Tentang alat ini
Enkoder Fonetik mengubah sebuah kata atau nama menjadi kode fonetik sehingga nama yang berbunyi mirip dipetakan ke nilai yang sama — trik di balik pencocokan nama fuzzy, pencarian silsilah, dan penghilangan duplikat varian ejaan. Default-nya adalah American Soundex, kode empat karakter: menyimpan huruf pertama, lalu memetakan konsonan sisanya ke digit (B,F,P,V→1; C,G,J,K,Q,S,X,Z→2; D,T→3; L→4; M,N→5; R→6) sementara vokal dan H, W, Y dipetakan ke 0.
Algoritma mengikuti aturan klasik dengan persis. Deretan digit yang sama yang berdampingan, atau dipisahkan hanya oleh H atau W, dikolapskan menjadi satu digit, sementara huruf yang dipisahkan oleh vokal dienkode terpisah. Semua nol dibuang, huruf pertama yang dipertahankan diberi awalan, dan hasilnya adalah tiga digit pertama yang diberi padding nol di kanan hingga panjang empat. Inilah mengapa Robert dan Rupert keduanya dienkode menjadi R163, dan Ashcraft dienkode menjadi A261.
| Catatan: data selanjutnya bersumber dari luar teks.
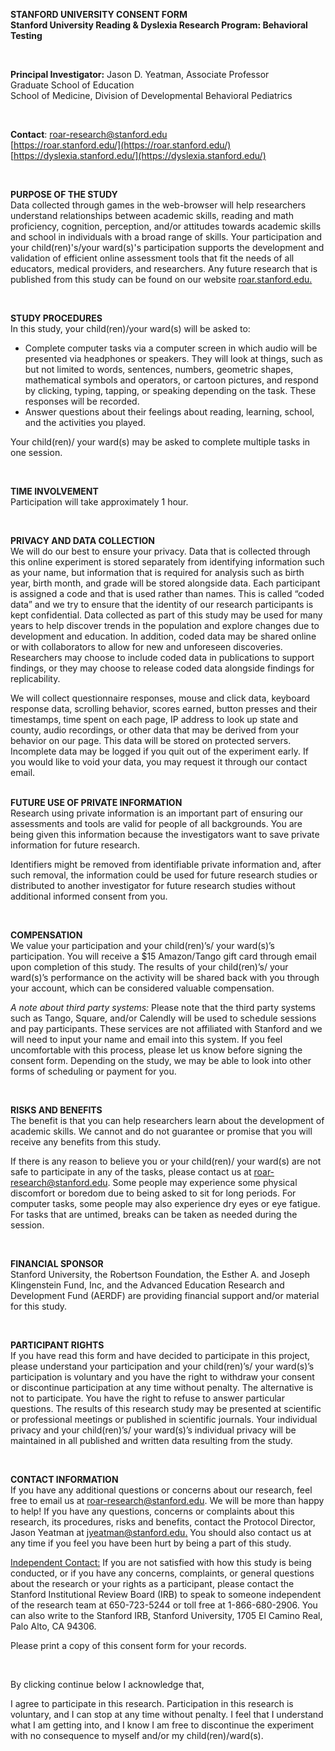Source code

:   
**STANFORD UNIVERSITY CONSENT FORM**  
**Stanford University Reading & Dyslexia Research Program: Behavioral Testing**

<br>

**Principal Investigator:** Jason D. Yeatman, Associate Professor  
 Graduate School of Education  
 School of Medicine, Division of Developmental Behavioral Pediatrics
 
 <br>

**Contact**: 	[roar-research@stanford.edu](mailto:roar-research@stanford.edu)  
		[https://roar.stanford.edu/](https://roar.stanford.edu/)  
		[https://dyslexia.stanford.edu/](https://dyslexia.stanford.edu/) 
		
<br>

**PURPOSE OF THE STUDY**  
Data collected through games in the web-browser will help researchers understand relationships between academic skills, reading and math proficiency, cognition, perception, and/or attitudes towards academic skills and school in individuals with a broad range of skills. Your participation and your child(ren)'s/your ward(s)'s participation supports the development and validation of efficient online assessment tools that fit the needs of all educators, medical providers, and researchers. Any future research that is published from this study can be found on our website [roar.stanford.edu.](https://roar.stanford.edu/)  

<br>

**STUDY PROCEDURES**  
In this study, your child(ren)/your ward(s) will be asked to:

* Complete computer tasks via a computer screen in which audio will be presented via headphones or speakers. They will look at things, such as but not limited to words, sentences, numbers, geometric shapes, mathematical symbols and operators, or cartoon pictures, and respond by clicking, typing, tapping, or speaking depending on the task. These responses will be recorded.
* Answer questions about their feelings about reading, learning, school, and the activities you played.

Your child(ren)/ your ward(s) may be asked to complete multiple tasks in one session.

<br>		

**TIME INVOLVEMENT**  
Participation will take approximately 1 hour. 

<br>

**PRIVACY AND DATA COLLECTION**  
We will do our best to ensure your privacy. Data that is collected through this online experiment is stored separately from identifying information such as your name, but information that is required for analysis such as birth year, birth month, and grade will be stored alongside data. Each participant is assigned a code and that is used rather than names. This is called “coded data” and we try to ensure that the identity of our research participants is kept confidential. Data collected as part of this study may be used for many years to help discover trends in the population and explore changes due to development and education. In addition, coded data may be shared online or with collaborators to allow for new and unforeseen discoveries. Researchers may choose to include coded data in publications to support findings, or they may choose to release coded data alongside findings for replicability.

We will collect questionnaire responses, mouse and click data, keyboard response data, scrolling behavior, scores earned, button presses and their timestamps, time spent on each page, IP address to look up state and county, audio recordings, or other data that may be derived from your behavior on our page. This data will be stored on protected servers. Incomplete data may be logged if you quit out of the experiment early. If you would like to void your data, you may request it through our contact email.  
<br>

**FUTURE USE OF PRIVATE INFORMATION**  
Research using private information is an important part of ensuring our assessments and tools are valid for people of all backgrounds. You are being given this information because the investigators want to save private information for future research.  

Identifiers might be removed from identifiable private information and, after such removal, the information could be used for future research studies or distributed to another investigator for future research studies without additional informed consent from you.

<br>

**COMPENSATION**  
We value your participation and your child(ren)’s/ your ward(s)’s participation. You will receive a \$15 Amazon/Tango gift card through email upon completion of this study. The results of your child(ren)’s/ your ward(s)’s performance on the activity will be shared back with you through your account, which can be considered valuable compensation.

*A note about third party systems:* Please note that the third party systems such as Tango, Square, and/or Calendly will be used to schedule sessions and pay participants. These services are not affiliated with Stanford and we will need to input your name and email into this system. If you feel uncomfortable with this process, please let us know before signing the consent form. Depending on the study, we may be able to look into other forms of scheduling or payment for you.  

<br>

**RISKS AND BENEFITS**  
The benefit is that you can help researchers learn about the development of academic skills. We cannot and do not guarantee or promise that you will receive any benefits from this study.

If there is any reason to believe you or your child(ren)/ your ward(s) are not safe to participate in any of the tasks, please contact us at [roar-research@stanford.edu](mailto:roar-research@stanford.edu). Some people may experience some physical discomfort or boredom due to being asked to sit for long periods. For computer tasks, some people may also experience dry eyes or eye fatigue. For tasks that are untimed, breaks can be taken as needed during the session.

<br>

**FINANCIAL SPONSOR**  
Stanford University, the Robertson Foundation, the Esther A. and Joseph Klingenstein Fund, Inc, and the Advanced Education Research and Development Fund (AERDF) are providing financial support and/or material for this study.

<br>

**PARTICIPANT RIGHTS**  
If you have read this form and have decided to participate in this project, please understand your participation and your child(ren)’s/ your ward(s)’s participation is voluntary and you have the right to withdraw your consent or discontinue participation at any time without penalty. The alternative is not to participate. You have the right to refuse to answer particular questions. The results of this research study may be presented at scientific or professional meetings or published in scientific journals. Your individual privacy and your child(ren)’s/ your ward(s)’s individual privacy will be maintained in all published and written data resulting from the study.

<br>

**CONTACT INFORMATION**  
If you have any additional questions or concerns about our research, feel free to email us at [roar-research@stanford.edu](mailto:roar-research@stanford.edu). We will be more than happy to help\! If you have any questions, concerns or complaints about this research, its procedures, risks and benefits, contact the Protocol Director, Jason Yeatman at [jyeatman@stanford.edu.](mailto:jyeatman@stanford.edu) You should also contact us at any time if you feel you have been hurt by being a part of this study.

<u>Independent Contact:</u>  If you are not satisfied with how this study is being conducted, or if you have any concerns, complaints, or general questions about the research or your rights as a participant, please contact the Stanford Institutional Review Board (IRB) to speak to someone independent of the research team at 650-723-5244 or toll free at 1-866-680-2906.  You can also write to the Stanford IRB, Stanford University, 1705 El Camino Real, Palo Alto, CA 94306. 

Please print a copy of this consent form for your records.  

<br>

By clicking continue below I acknowledge that, 

I agree to participate in this research. Participation in this research is voluntary, and I can stop at any time without penalty. I feel that I understand what I am getting into, and I know I am free to discontinue the experiment with no consequence to myself and/or my child(ren)/ward(s).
Alihkan sakelar algoritma ke Metaphone (atau ‘Both’) untuk tampilan fonetik kedua yang lebih modern. Metaphone menerapkan aturan pengucapan bahasa Inggris — penghilangan huruf senyap, PH→F, TH→0 (theta), SH/TIA/SIO→X, C dan G lunak versus keras, dan seterusnya — menghasilkan kunci berpanjang variabel yang sering mengelompokkan homofon lebih akurat daripada Soundex untuk kata bahasa Inggris. Semuanya adalah mesin keadaan deterministik yang dihitung lokal di browser Anda; tidak ada data yang dicari atau dikirim.